Saved entries:
######

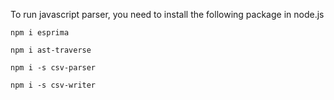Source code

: To run javascript parser, you need to install the following package in node.js

```npm i esprima```

```npm i ast-traverse```

```npm i -s csv-parser```

``npm i -s csv-writer``
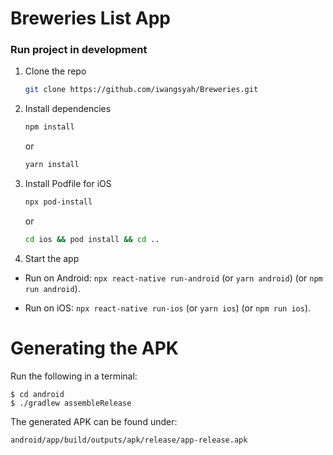# Breweries List App

### Run project in development

1. Clone the repo
   ```sh
   git clone https://github.com/iwangsyah/Breweries.git
   ```
2. Install dependencies
   ```sh
   npm install
   ```
   or
   
   ```sh
   yarn install
   ```
3. Install Podfile for iOS
   ```sh
   npx pod-install
   ```
    or
  
   ```sh
   cd ios && pod install && cd ..
   ```
4. Start the app
  - Run on Android: `npx react-native run-android` (or `yarn android`)  (or `npm run android`).

  - Run on iOS: `npx react-native run-ios` (or `yarn ios`) (or `npm run ios`).


# Generating the APK
Run the following in a terminal:

```
$ cd android
$ ./gradlew assembleRelease
```

The generated APK can be found under:
```
android/app/build/outputs/apk/release/app-release.apk
```
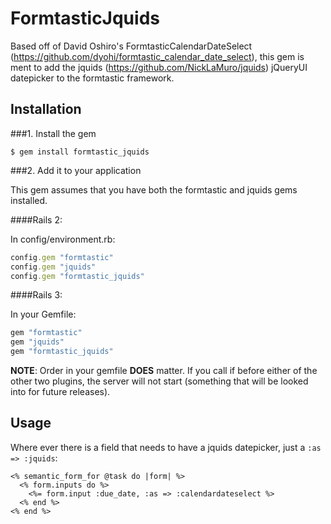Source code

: FormtasticJquids
================

Based off of David Oshiro's FormtasticCalendarDateSelect
(https://github.com/dyohi/formtastic_calendar_date_select), this gem is ment to
add the jquids (https://github.com/NickLaMuro/jquids) jQueryUI datepicker to
the formtastic framework.


Installation
------------

###1.  Install the gem

    $ gem install formtastic_jquids

###2.  Add it to your application

This gem assumes that you have both the formtastic and jquids gems installed.

####Rails 2:

In config/environment.rb:

```ruby
config.gem "formtastic"
config.gem "jquids"
config.gem "formtastic_jquids"
```

####Rails 3:

In your Gemfile:

```ruby
gem "formtastic"
gem "jquids"
gem "formtastic_jquids"
```

**NOTE**:  Order in your gemfile **DOES** matter.  If you call if before either
of the other two plugins, the server will not start (something that will be
looked into for future releases).


Usage
-----

Where ever there is a field that needs to have a jquids datepicker, just a `:as => :jquids`:

```erb
<% semantic_form_for @task do |form| %>
  <% form.inputs do %>
    <%= form.input :due_date, :as => :calendardateselect %>
  <% end %>
<% end %>
```
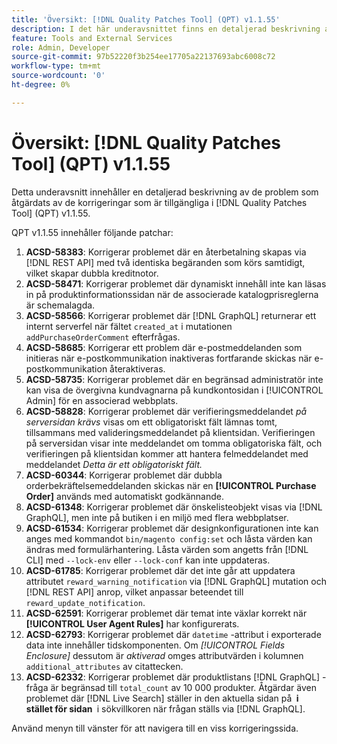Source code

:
 ```yaml
---
title: 'Översikt: [!DNL Quality Patches Tool] (QPT) v1.1.55'
description: I det här underavsnittet finns en detaljerad beskrivning av de problem som åtgärdats av de korrigeringar som finns i  [!DNL Quality Patches Tool] (QPT) v1.1.55.
feature: Tools and External Services
role: Admin, Developer
source-git-commit: 97b52220f3b254ee17705a22137693abc6008c72
workflow-type: tm+mt
source-wordcount: '0'
ht-degree: 0%

---
```


# Översikt: [!DNL Quality Patches Tool] (QPT) v1.1.55

Detta underavsnitt innehåller en detaljerad beskrivning av de problem som åtgärdats av de korrigeringar som är tillgängliga i [!DNL Quality Patches Tool] (QPT) v1.1.55.

QPT v1.1.55 innehåller följande patchar:

1. **ACSD-58383**: Korrigerar problemet där en återbetalning skapas via [!DNL REST API] med två identiska begäranden som körs samtidigt, vilket skapar dubbla kreditnotor.
1. **ACSD-58471**: Korrigerar problemet där dynamiskt innehåll inte kan läsas in på produktinformationssidan när de associerade katalogprisreglerna är schemalagda.
1. **ACSD-58566**: Korrigerar problemet där [!DNL GraphQL] returnerar ett internt serverfel när fältet `created_at` i mutationen `addPurchaseOrderComment` efterfrågas.
1. **ACSD-58685**: Korrigerar ett problem där e-postmeddelanden som initieras när e-postkommunikation inaktiveras fortfarande skickas när e-postkommunikation återaktiveras.
1. **ACSD-58735**: Korrigerar problemet där en begränsad administratör inte kan visa de övergivna kundvagnarna på kundkontosidan i [!UICONTROL Admin] för en associerad webbplats.
1. **ACSD-58828**: Korrigerar problemet där verifieringsmeddelandet *på serversidan krävs* visas om ett obligatoriskt fält lämnas tomt, tillsammans med valideringsmeddelandet på klientsidan. Verifieringen på serversidan visar inte meddelandet om tomma obligatoriska fält, och verifieringen på klientsidan kommer att hantera felmeddelandet med meddelandet *Detta är ett obligatoriskt fält.*
1. **ACSD-60344**: Korrigerar problemet där dubbla orderbekräftelsemeddelanden skickas när en **[!UICONTROL Purchase Order]** används med automatiskt godkännande.
1. **ACSD-61348**: Korrigerar problemet där önskelisteobjekt visas via [!DNL GraphQL], men inte på butiken i en miljö med flera webbplatser.
1. **ACSD-61534**: Korrigerar problemet där designkonfigurationen inte kan anges med kommandot `bin/magento config:set` och låsta värden kan ändras med formulärhantering. Låsta värden som angetts från [!DNL CLI] med `--lock-env` eller `--lock-conf` kan inte uppdateras.
1. **ACSD-61785**: Korrigerar problemet där det inte går att uppdatera attributet `reward_warning_notification` via [!DNL GraphQL] mutation och [!DNL REST API] anrop, vilket anpassar beteendet till `reward_update_notification`.
1. **ACSD-62591**: Korrigerar problemet där temat inte växlar korrekt när **[!UICONTROL User Agent Rules]** har konfigurerats.
1. **ACSD-62793**: Korrigerar problemet där `datetime` -attribut i exporterade data inte innehåller tidskomponenten. Om *[!UICONTROL Fields Enclosure]* dessutom är *aktiverad* omges attributvärden i kolumnen `additional_attributes` av citattecken.
1. **ACSD-62332**: Korrigerar problemet där produktlistans [!DNL GraphQL] -fråga är begränsad till `total_count` av 10 000 produkter. Åtgärdar även problemet där [!DNL Live Search] ställer in den aktuella sidan på **&#x200B; i stället för sidan &#x200B;** i sökvillkoren när frågan ställs via [!DNL GraphQL].

Använd menyn till vänster för att navigera till en viss korrigeringssida.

######

== Task directions ==
Although the records contain pictures, only the text should be copied, exactly as it stands.

== Written solution ==
Source code

: To run javascript parser, you need to install the following package in node.js

```npm i esprima```

```npm i ast-traverse```

```npm i -s csv-parser```

``npm i -s csv-writer``
# Breweries List App

### Run project in development

1. Clone the repo
   ```sh
   git clone https://github.com/iwangsyah/Breweries.git
   ```
2. Install dependencies
   ```sh
   npm install
   ```
   or
   
   ```sh
   yarn install
   ```
3. Install Podfile for iOS
   ```sh
   npx pod-install
   ```
    or
  
   ```sh
   cd ios && pod install && cd ..
   ```
4. Start the app
  - Run on Android: `npx react-native run-android` (or `yarn android`)  (or `npm run android`).

  - Run on iOS: `npx react-native run-ios` (or `yarn ios`) (or `npm run ios`).


# Generating the APK
Run the following in a terminal:

```
$ cd android
$ ./gradlew assembleRelease
```

The generated APK can be found under:
```
android/app/build/outputs/apk/release/app-release.apk
```
Source code

: FormtasticJquids
================

Based off of David Oshiro's FormtasticCalendarDateSelect
(https://github.com/dyohi/formtastic_calendar_date_select), this gem is ment to
add the jquids (https://github.com/NickLaMuro/jquids) jQueryUI datepicker to
the formtastic framework.


Installation
------------

###1.  Install the gem

    $ gem install formtastic_jquids

###2.  Add it to your application

This gem assumes that you have both the formtastic and jquids gems installed.

####Rails 2:

In config/environment.rb:

```ruby
config.gem "formtastic"
config.gem "jquids"
config.gem "formtastic_jquids"
```

####Rails 3:

In your Gemfile:

```ruby
gem "formtastic"
gem "jquids"
gem "formtastic_jquids"
```

**NOTE**:  Order in your gemfile **DOES** matter.  If you call if before either
of the other two plugins, the server will not start (something that will be
looked into for future releases).


Usage
-----

Where ever there is a field that needs to have a jquids datepicker, just a `:as => :jquids`:

```erb
<% semantic_form_for @task do |form| %>
  <% form.inputs do %>
    <%= form.input :due_date, :as => :calendardateselect %>
  <% end %>
<% end %>
```
Source code

:
 ```yaml
---
title: 'Översikt: [!DNL Quality Patches Tool] (QPT) v1.1.55'
description: I det här underavsnittet finns en detaljerad beskrivning av de problem som åtgärdats av de korrigeringar som finns i  [!DNL Quality Patches Tool] (QPT) v1.1.55.
feature: Tools and External Services
role: Admin, Developer
source-git-commit: 97b52220f3b254ee17705a22137693abc6008c72
workflow-type: tm+mt
source-wordcount: '0'
ht-degree: 0%

---
```


# Översikt: [!DNL Quality Patches Tool] (QPT) v1.1.55

Detta underavsnitt innehåller en detaljerad beskrivning av de problem som åtgärdats av de korrigeringar som är tillgängliga i [!DNL Quality Patches Tool] (QPT) v1.1.55.

QPT v1.1.55 innehåller följande patchar:

1. **ACSD-58383**: Korrigerar problemet där en återbetalning skapas via [!DNL REST API] med två identiska begäranden som körs samtidigt, vilket skapar dubbla kreditnotor.
1. **ACSD-58471**: Korrigerar problemet där dynamiskt innehåll inte kan läsas in på produktinformationssidan när de associerade katalogprisreglerna är schemalagda.
1. **ACSD-58566**: Korrigerar problemet där [!DNL GraphQL] returnerar ett internt serverfel när fältet `created_at` i mutationen `addPurchaseOrderComment` efterfrågas.
1. **ACSD-58685**: Korrigerar ett problem där e-postmeddelanden som initieras när e-postkommunikation inaktiveras fortfarande skickas när e-postkommunikation återaktiveras.
1. **ACSD-58735**: Korrigerar problemet där en begränsad administratör inte kan visa de övergivna kundvagnarna på kundkontosidan i [!UICONTROL Admin] för en associerad webbplats.
1. **ACSD-58828**: Korrigerar problemet där verifieringsmeddelandet *på serversidan krävs* visas om ett obligatoriskt fält lämnas tomt, tillsammans med valideringsmeddelandet på klientsidan. Verifieringen på serversidan visar inte meddelandet om tomma obligatoriska fält, och verifieringen på klientsidan kommer att hantera felmeddelandet med meddelandet *Detta är ett obligatoriskt fält.*
1. **ACSD-60344**: Korrigerar problemet där dubbla orderbekräftelsemeddelanden skickas när en **[!UICONTROL Purchase Order]** används med automatiskt godkännande.
1. **ACSD-61348**: Korrigerar problemet där önskelisteobjekt visas via [!DNL GraphQL], men inte på butiken i en miljö med flera webbplatser.
1. **ACSD-61534**: Korrigerar problemet där designkonfigurationen inte kan anges med kommandot `bin/magento config:set` och låsta värden kan ändras med formulärhantering. Låsta värden som angetts från [!DNL CLI] med `--lock-env` eller `--lock-conf` kan inte uppdateras.
1. **ACSD-61785**: Korrigerar problemet där det inte går att uppdatera attributet `reward_warning_notification` via [!DNL GraphQL] mutation och [!DNL REST API] anrop, vilket anpassar beteendet till `reward_update_notification`.
1. **ACSD-62591**: Korrigerar problemet där temat inte växlar korrekt när **[!UICONTROL User Agent Rules]** har konfigurerats.
1. **ACSD-62793**: Korrigerar problemet där `datetime` -attribut i exporterade data inte innehåller tidskomponenten. Om *[!UICONTROL Fields Enclosure]* dessutom är *aktiverad* omges attributvärden i kolumnen `additional_attributes` av citattecken.
1. **ACSD-62332**: Korrigerar problemet där produktlistans [!DNL GraphQL] -fråga är begränsad till `total_count` av 10 000 produkter. Åtgärdar även problemet där [!DNL Live Search] ställer in den aktuella sidan på **&#x200B; i stället för sidan &#x200B;** i sökvillkoren när frågan ställs via [!DNL GraphQL].

Använd menyn till vänster för att navigera till en viss korrigeringssida.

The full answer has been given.